▶ **DATA FOR ANALYSIS**

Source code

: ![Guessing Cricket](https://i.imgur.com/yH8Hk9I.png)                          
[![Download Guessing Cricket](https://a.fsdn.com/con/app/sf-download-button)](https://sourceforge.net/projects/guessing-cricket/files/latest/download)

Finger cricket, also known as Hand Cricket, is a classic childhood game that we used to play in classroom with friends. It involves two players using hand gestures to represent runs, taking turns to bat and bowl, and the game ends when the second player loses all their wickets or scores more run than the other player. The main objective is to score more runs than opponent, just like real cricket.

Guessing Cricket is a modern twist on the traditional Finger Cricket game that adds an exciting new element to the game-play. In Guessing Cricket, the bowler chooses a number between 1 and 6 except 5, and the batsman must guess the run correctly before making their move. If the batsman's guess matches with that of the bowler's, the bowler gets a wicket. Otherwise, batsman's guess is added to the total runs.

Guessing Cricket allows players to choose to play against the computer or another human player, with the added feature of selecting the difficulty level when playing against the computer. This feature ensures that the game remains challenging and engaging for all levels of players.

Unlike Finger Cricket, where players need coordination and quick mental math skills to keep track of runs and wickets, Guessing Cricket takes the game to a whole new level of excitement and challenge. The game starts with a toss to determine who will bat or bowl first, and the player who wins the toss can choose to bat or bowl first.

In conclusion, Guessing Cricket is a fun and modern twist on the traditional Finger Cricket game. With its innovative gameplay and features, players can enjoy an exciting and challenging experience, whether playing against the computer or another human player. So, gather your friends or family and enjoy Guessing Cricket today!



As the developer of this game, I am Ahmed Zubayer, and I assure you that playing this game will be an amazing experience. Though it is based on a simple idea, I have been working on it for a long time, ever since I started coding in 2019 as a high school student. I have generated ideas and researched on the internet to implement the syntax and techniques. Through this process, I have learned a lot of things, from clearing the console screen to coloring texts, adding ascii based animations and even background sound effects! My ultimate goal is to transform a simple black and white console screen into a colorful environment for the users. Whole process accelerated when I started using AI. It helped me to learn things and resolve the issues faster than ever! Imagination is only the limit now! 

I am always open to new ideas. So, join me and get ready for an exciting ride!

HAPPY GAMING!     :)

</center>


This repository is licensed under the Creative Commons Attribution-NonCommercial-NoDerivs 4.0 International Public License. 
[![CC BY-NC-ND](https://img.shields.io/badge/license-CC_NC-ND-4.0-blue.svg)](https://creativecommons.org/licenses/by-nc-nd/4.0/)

▶ **TASK DIRECTIONS**
Exactly the lines above from the one with "Guessing Cricket is a modern" to the one with "Unlike Finger Cricket, where", both included, are to be quoted; leave the rest out.

▶ **ANSWER**
Guessing Cricket is a modern twist on the traditional Finger Cricket game that adds an exciting new element to the game-play. In Guessing Cricket, the bowler chooses a number between 1 and 6 except 5, and the batsman must guess the run correctly before making their move. If the batsman's guess matches with that of the bowler's, the bowler gets a wicket. Otherwise, batsman's guess is added to the total runs.

Guessing Cricket allows players to choose to play against the computer or another human player, with the added feature of selecting the difficulty level when playing against the computer. This feature ensures that the game remains challenging and engaging for all levels of players.

Unlike Finger Cricket, where players need coordination and quick mental math skills to keep track of runs and wickets, Guessing Cricket takes the game to a whole new level of excitement and challenge. The game starts with a toss to determine who will bat or bowl first, and the player who wins the toss can choose to bat or bowl first.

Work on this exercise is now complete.